2012 - CYCLOCITY


Bertrand Lamarche, Cyclocity, 2012Installation, model and  live videoprojection. unique.exhibition view at the FIAC 2012, Paris
Produced for the Marcel Duchamp Prize, the architectural model “Cyclo City” focuses on the railway site in the city of Nancy, which repeatedly appears in Bertrand Lamarche’s work in its twofold aspect. On the one hand, the model pays attention to urban reality and its surroundings, in both their architectural and cultural dimensions. On the other hand, it breaks up this reality into fictional elements, that the artist then puts together and takes apart, as in a scenario.

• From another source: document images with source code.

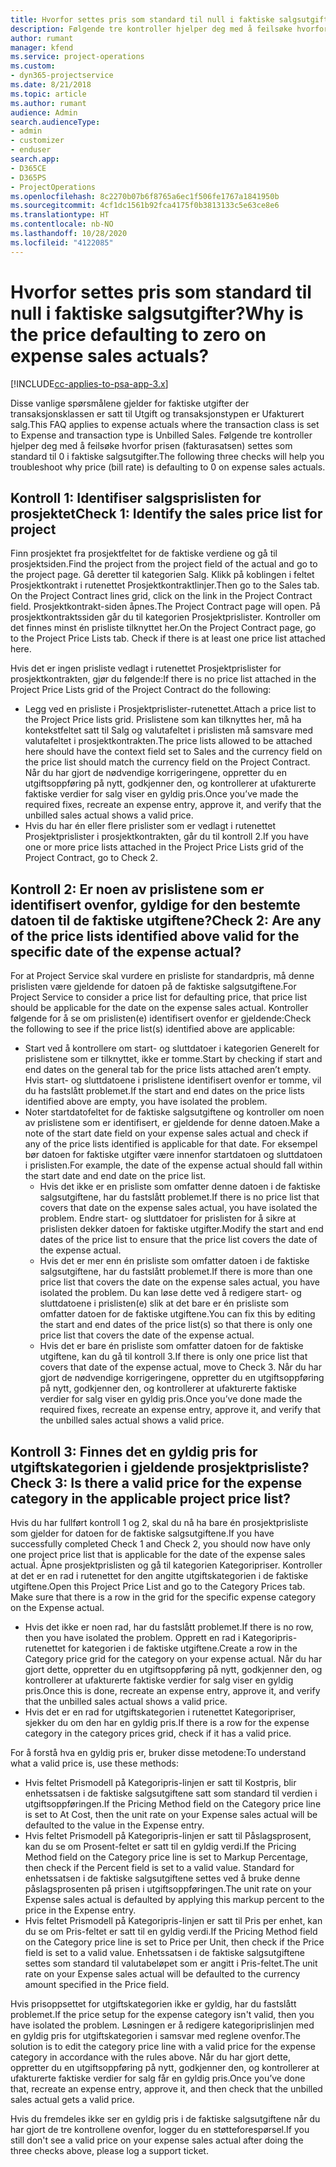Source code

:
 ```yaml
---
title: Hvorfor settes pris som standard til null i faktiske salgsutgifter?
description: Følgende tre kontroller hjelper deg med å feilsøke hvorfor prisen settes som standard til 0 i faktiske salgsutgifter.
author: rumant
manager: kfend
ms.service: project-operations
ms.custom:
- dyn365-projectservice
ms.date: 8/21/2018
ms.topic: article
ms.author: rumant
audience: Admin
search.audienceType:
- admin
- customizer
- enduser
search.app:
- D365CE
- D365PS
- ProjectOperations
ms.openlocfilehash: 8c2270b07b6f8765a6ec1f506fe1767a1841950b
ms.sourcegitcommit: 4cf1dc1561b92fca4175f0b3813133c5e63ce8e6
ms.translationtype: HT
ms.contentlocale: nb-NO
ms.lasthandoff: 10/28/2020
ms.locfileid: "4122085"
---
```

# <a name="why-is-the-price-defaulting-to-zero-on-expense-sales-actuals"></a><span data-ttu-id="4d3cf-103">Hvorfor settes pris som standard til null i faktiske salgsutgifter?</span><span class="sxs-lookup"><span data-stu-id="4d3cf-103">Why is the price defaulting to zero on expense sales actuals?</span></span>

[!INCLUDE[cc-applies-to-psa-app-3.x](../includes/cc-applies-to-psa-app-3x.md)]

<span data-ttu-id="4d3cf-104">Disse vanlige spørsmålene gjelder for faktiske utgifter der transaksjonsklassen er satt til Utgift og transaksjonstypen er Ufakturert salg.</span><span class="sxs-lookup"><span data-stu-id="4d3cf-104">This FAQ applies to expense actuals where the transaction class is set to Expense and transaction type is Unbilled Sales.</span></span> <span data-ttu-id="4d3cf-105">Følgende tre kontroller hjelper deg med å feilsøke hvorfor prisen (fakturasatsen) settes som standard til 0 i faktiske salgsutgifter.</span><span class="sxs-lookup"><span data-stu-id="4d3cf-105">The following three checks will help you troubleshoot why price (bill rate) is defaulting to 0 on expense sales actuals.</span></span>

## <a name="check-1-identify-the-sales-price-list-for-project"></a><span data-ttu-id="4d3cf-106">Kontroll 1: Identifiser salgsprislisten for prosjektet</span><span class="sxs-lookup"><span data-stu-id="4d3cf-106">Check 1: Identify the sales price list for project</span></span>

<span data-ttu-id="4d3cf-107">Finn prosjektet fra prosjektfeltet for de faktiske verdiene og gå til prosjektsiden.</span><span class="sxs-lookup"><span data-stu-id="4d3cf-107">Find the project from the project field of the actual and go to the project page.</span></span> <span data-ttu-id="4d3cf-108">Gå deretter til kategorien Salg. Klikk på koblingen i feltet Prosjektkontrakt i rutenettet Prosjektkontraktlinjer.</span><span class="sxs-lookup"><span data-stu-id="4d3cf-108">Then go to the Sales tab. On the Project Contract lines grid, click on the link in the Project Contract field.</span></span> <span data-ttu-id="4d3cf-109">Prosjektkontrakt-siden åpnes.</span><span class="sxs-lookup"><span data-stu-id="4d3cf-109">The Project Contract page will open.</span></span> <span data-ttu-id="4d3cf-110">På prosjektkontraktssiden går du til kategorien Prosjektprislister. Kontroller om det finnes minst én prisliste tilknyttet her.</span><span class="sxs-lookup"><span data-stu-id="4d3cf-110">On the Project Contract page, go to the Project Price Lists tab. Check if there is at least one price list attached here.</span></span>

<span data-ttu-id="4d3cf-111">Hvis det er ingen prisliste vedlagt i rutenettet Prosjektprislister for prosjektkontrakten, gjør du følgende:</span><span class="sxs-lookup"><span data-stu-id="4d3cf-111">If there is no price list attached in the Project Price Lists grid of the Project Contract do the following:</span></span>

- <span data-ttu-id="4d3cf-112">Legg ved en prisliste i Prosjektprislister-rutenettet.</span><span class="sxs-lookup"><span data-stu-id="4d3cf-112">Attach a price list to the Project Price lists grid.</span></span> <span data-ttu-id="4d3cf-113">Prislistene som kan tilknyttes her, må ha kontekstfeltet satt til Salg og valutafeltet i prislisten må samsvare med valutafeltet i prosjektkontrakten.</span><span class="sxs-lookup"><span data-stu-id="4d3cf-113">The price lists allowed to be attached here should have the context field set to Sales and the currency field on the price list should match the currency field on the Project Contract.</span></span> <span data-ttu-id="4d3cf-114">Når du har gjort de nødvendige korrigeringene, oppretter du en utgiftsoppføring på nytt, godkjenner den, og kontrollerer at ufakturerte faktiske verdier for salg viser en gyldig pris.</span><span class="sxs-lookup"><span data-stu-id="4d3cf-114">Once you’ve made the required fixes, recreate an expense entry, approve it, and verify that the unbilled sales actual shows a valid price.</span></span>
- <span data-ttu-id="4d3cf-115">Hvis du har én eller flere prislister som er vedlagt i rutenettet Prosjektprislister i prosjektkontrakten, går du til kontroll 2.</span><span class="sxs-lookup"><span data-stu-id="4d3cf-115">If you have one or more price lists attached in the Project Price Lists grid of the Project Contract, go to Check 2.</span></span>

## <a name="check-2-are-any-of-the-price-lists-identified-above-valid-for-the-specific-date-of-the-expense-actual"></a><span data-ttu-id="4d3cf-116">Kontroll 2: Er noen av prislistene som er identifisert ovenfor, gyldige for den bestemte datoen til de faktiske utgiftene?</span><span class="sxs-lookup"><span data-stu-id="4d3cf-116">Check 2: Are any of the price lists identified above valid for the specific date of the expense actual?</span></span>

<span data-ttu-id="4d3cf-117">For at Project Service skal vurdere en prisliste for standardpris, må denne prislisten være gjeldende for datoen på de faktiske salgsutgiftene.</span><span class="sxs-lookup"><span data-stu-id="4d3cf-117">For Project Service to consider a price list for defaulting price, that price list should be applicable for the date on the expense sales actual.</span></span> <span data-ttu-id="4d3cf-118">Kontroller følgende for å se om prislisten(e) identifisert ovenfor er gjeldende:</span><span class="sxs-lookup"><span data-stu-id="4d3cf-118">Check the following to see if the price list(s) identified above are applicable:</span></span>

- <span data-ttu-id="4d3cf-119">Start ved å kontrollere om start- og sluttdatoer i kategorien Generelt for prislistene som er tilknyttet, ikke er tomme.</span><span class="sxs-lookup"><span data-stu-id="4d3cf-119">Start by checking if start and end dates on the general tab for the price lists attached aren’t empty.</span></span> <span data-ttu-id="4d3cf-120">Hvis start- og sluttdatoene i prislistene identifisert ovenfor er tomme, vil du ha fastslått problemet.</span><span class="sxs-lookup"><span data-stu-id="4d3cf-120">If the start and end dates on the price lists identified above are empty, you have isolated the problem.</span></span> 
- <span data-ttu-id="4d3cf-121">Noter startdatofeltet for de faktiske salgsutgiftene og kontroller om noen av prislistene som er identifisert, er gjeldende for denne datoen.</span><span class="sxs-lookup"><span data-stu-id="4d3cf-121">Make a note of the start date field on your expense sales actual and check if any of the price lists identified is applicable for that date.</span></span> <span data-ttu-id="4d3cf-122">For eksempel bør datoen for faktiske utgifter være innenfor startdatoen og sluttdatoen i prislisten.</span><span class="sxs-lookup"><span data-stu-id="4d3cf-122">For example, the date of the expense actual should fall within the start date and end date on the price list.</span></span> 
    - <span data-ttu-id="4d3cf-123">Hvis det ikke er en prisliste som omfatter denne datoen i de faktiske salgsutgiftene, har du fastslått problemet.</span><span class="sxs-lookup"><span data-stu-id="4d3cf-123">If there is no price list that covers that date on the expense sales actual, you have isolated the problem.</span></span> <span data-ttu-id="4d3cf-124">Endre start- og sluttdatoer for prislisten for å sikre at prislisten dekker datoen for faktiske utgifter.</span><span class="sxs-lookup"><span data-stu-id="4d3cf-124">Modify the start and end dates of the price list to ensure that the price list covers the date of the expense actual.</span></span> 
    - <span data-ttu-id="4d3cf-125">Hvis det er mer enn én prisliste som omfatter datoen i de faktiske salgsutgiftene, har du fastslått problemet.</span><span class="sxs-lookup"><span data-stu-id="4d3cf-125">If there is more than one price list that covers the date on the expense sales actual, you have isolated the problem.</span></span> <span data-ttu-id="4d3cf-126">Du kan løse dette ved å redigere start- og sluttdatoene i prislisten(e) slik at det bare er én prisliste som omfatter datoen for de faktiske utgiftene.</span><span class="sxs-lookup"><span data-stu-id="4d3cf-126">You can fix this by editing the start and end dates of the price list(s) so that there is only one price list that covers the date of the expense actual.</span></span> 
    - <span data-ttu-id="4d3cf-127">Hvis det er bare én prisliste som omfatter datoen for de faktiske utgiftene, kan du gå til kontroll 3.</span><span class="sxs-lookup"><span data-stu-id="4d3cf-127">If there is only one price list that covers that date of the expense actual, move to Check 3.</span></span>
<span data-ttu-id="4d3cf-128">Når du har gjort de nødvendige korrigeringene, oppretter du en utgiftsoppføring på nytt, godkjenner den, og kontrollerer at ufakturerte faktiske verdier for salg viser en gyldig pris.</span><span class="sxs-lookup"><span data-stu-id="4d3cf-128">Once you’ve done made the required fixes, recreate an expense entry, approve it, and verify that the unbilled sales actual shows a valid price.</span></span>

## <a name="check-3-is-there-a-valid-price-for-the-expense-category-in-the-applicable-project-price-list"></a><span data-ttu-id="4d3cf-129">Kontroll 3: Finnes det en gyldig pris for utgiftskategorien i gjeldende prosjektprisliste?</span><span class="sxs-lookup"><span data-stu-id="4d3cf-129">Check 3: Is there a valid price for the expense category in the applicable project price list?</span></span> 

<span data-ttu-id="4d3cf-130">Hvis du har fullført kontroll 1 og 2, skal du nå ha bare én prosjektprisliste som gjelder for datoen for de faktiske salgsutgiftene.</span><span class="sxs-lookup"><span data-stu-id="4d3cf-130">If you have successfully completed Check 1 and Check 2, you should now have only one project price list that is applicable for the date of the expense sales actual.</span></span> <span data-ttu-id="4d3cf-131">Åpne prosjektprislisten og gå til kategorien Kategoripriser. Kontroller at det er en rad i rutenettet for den angitte utgiftskategorien i de faktiske utgiftene.</span><span class="sxs-lookup"><span data-stu-id="4d3cf-131">Open this Project Price List and go to the Category Prices tab. Make sure that there is a row in the grid for the specific expense category on the Expense actual.</span></span>
 
- <span data-ttu-id="4d3cf-132">Hvis det ikke er noen rad, har du fastslått problemet.</span><span class="sxs-lookup"><span data-stu-id="4d3cf-132">If there is no row, then you have isolated the problem.</span></span> <span data-ttu-id="4d3cf-133">Opprett en rad i Kategoripris-rutenettet for kategorien i de faktiske utgiftene.</span><span class="sxs-lookup"><span data-stu-id="4d3cf-133">Create a row in the Category price grid for the category on your expense actual.</span></span> <span data-ttu-id="4d3cf-134">Når du har gjort dette, oppretter du en utgiftsoppføring på nytt, godkjenner den, og kontrollerer at ufakturerte faktiske verdier for salg viser en gyldig pris.</span><span class="sxs-lookup"><span data-stu-id="4d3cf-134">Once this is done, recreate an expense entry, approve it, and verify that the unbilled sales actual shows a valid price.</span></span> 
- <span data-ttu-id="4d3cf-135">Hvis det er en rad for utgiftskategorien i rutenettet Kategoripriser, sjekker du om den har en gyldig pris.</span><span class="sxs-lookup"><span data-stu-id="4d3cf-135">If there is a row for the expense category in the category prices grid, check if it has a valid price.</span></span>

<span data-ttu-id="4d3cf-136">For å forstå hva en gyldig pris er, bruker disse metodene:</span><span class="sxs-lookup"><span data-stu-id="4d3cf-136">To understand what a valid price is, use these methods:</span></span>

- <span data-ttu-id="4d3cf-137">Hvis feltet Prismodell på Kategoripris-linjen er satt til Kostpris, blir enhetssatsen i de faktiske salgsutgiftene satt som standard til verdien i utgiftsoppføringen.</span><span class="sxs-lookup"><span data-stu-id="4d3cf-137">If the Pricing Method field on the Category price line is set to At Cost, then the unit rate on your Expense sales actual will be defaulted to the value in the Expense entry.</span></span>
- <span data-ttu-id="4d3cf-138">Hvis feltet Prismodell på Kategoripris-linjen er satt til Påslagsprosent, kan du se om Prosent-feltet er satt til en gyldig verdi.</span><span class="sxs-lookup"><span data-stu-id="4d3cf-138">If the Pricing Method field on the Category price line is set to Markup Percentage, then check if the Percent field is set to a valid value.</span></span> <span data-ttu-id="4d3cf-139">Standard for enhetssatsen i de faktiske salgsutgiftene settes ved å bruke denne påslagsprosenten på prisen i utgiftsoppføringen.</span><span class="sxs-lookup"><span data-stu-id="4d3cf-139">The unit rate on your Expense sales actual is defaulted by applying this markup percent to the price in the Expense entry.</span></span>
- <span data-ttu-id="4d3cf-140">Hvis feltet Prismodell på Kategoripris-linjen er satt til Pris per enhet, kan du se om Pris-feltet er satt til en gyldig verdi.</span><span class="sxs-lookup"><span data-stu-id="4d3cf-140">If the Pricing Method field on the Category price line is set to Price per Unit, then check if the Price field is set to a valid value.</span></span> <span data-ttu-id="4d3cf-141">Enhetssatsen i de faktiske salgsutgiftene settes som standard til valutabeløpet som er angitt i Pris-feltet.</span><span class="sxs-lookup"><span data-stu-id="4d3cf-141">The unit rate on your Expense sales actual will be defaulted to the currency amount specified in the Price field.</span></span>

<span data-ttu-id="4d3cf-142">Hvis prisoppsettet for utgiftskategorien ikke er gyldig, har du fastslått problemet.</span><span class="sxs-lookup"><span data-stu-id="4d3cf-142">If the price setup for the expense category isn't valid, then you have isolated the problem.</span></span> <span data-ttu-id="4d3cf-143">Løsningen er å redigere kategoriprislinjen med en gyldig pris for utgiftskategorien i samsvar med reglene ovenfor.</span><span class="sxs-lookup"><span data-stu-id="4d3cf-143">The solution is to edit the category price line with a valid price for the expense category in accordance with the rules above.</span></span> <span data-ttu-id="4d3cf-144">Når du har gjort dette, oppretter du en utgiftsoppføring på nytt, godkjenner den, og kontrollerer at ufakturerte faktiske verdier for salg får en gyldig pris.</span><span class="sxs-lookup"><span data-stu-id="4d3cf-144">Once you’ve done that, recreate an expense entry, approve it, and then check that the unbilled sales actual gets a valid price.</span></span>

<span data-ttu-id="4d3cf-145">Hvis du fremdeles ikke ser en gyldig pris i de faktiske salgsutgiftene når du har gjort de tre kontrollene ovenfor, logger du en støtteforespørsel.</span><span class="sxs-lookup"><span data-stu-id="4d3cf-145">If you still don't see a valid price on your expense sales actual after doing the three checks above, please log a support ticket.</span></span>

Bertrand lamarche, Cyclocity, 2012
Seen from the Kennedy viaduct, this head-on panoramic view shows a reality that has been partially erased, exposing the urban gap left after the disappearance of the prison and the destruction of a portion of the Centre de tri Postal (the mail sorting center) built by Jean and Claude Prouvé. What thus appears is an emblematic case of the expressive dimension pertaining to a particular conception of architecture around 1968-73, an intrinsically precarious architecture, marked out for dismantling.

This modeling also exceeds the referral to an outside reality, it integrates fictional features of Bertrand Lamarche’s universe such as a lighthouse, a future location for a garden of hogweeds, a transparent plastic tube in front of the mail sorting center. resembling a “wormhole” in the midst of urban space, this rotating tunnel functions both as an optical instrument and as a time-loop right out of science fiction. Its transparent surfaces, projected onto a backdrop by means of a camcorder and a video projector, alter reality, translate it into a different spatial and time scale. the projection operates as a machine for fictionalizing reality. 

Light, tunnels, rotating cycles, slow motion, models and fog are all part of Bertrand Lamarche’s laboratory of obsessions. they continually transmute throughout his installations, projections, videos and sculptures. the resulting works expose themselves less as time-fixed objects than as occurrences that play and replay movement, temporality, and artificiality of the visible.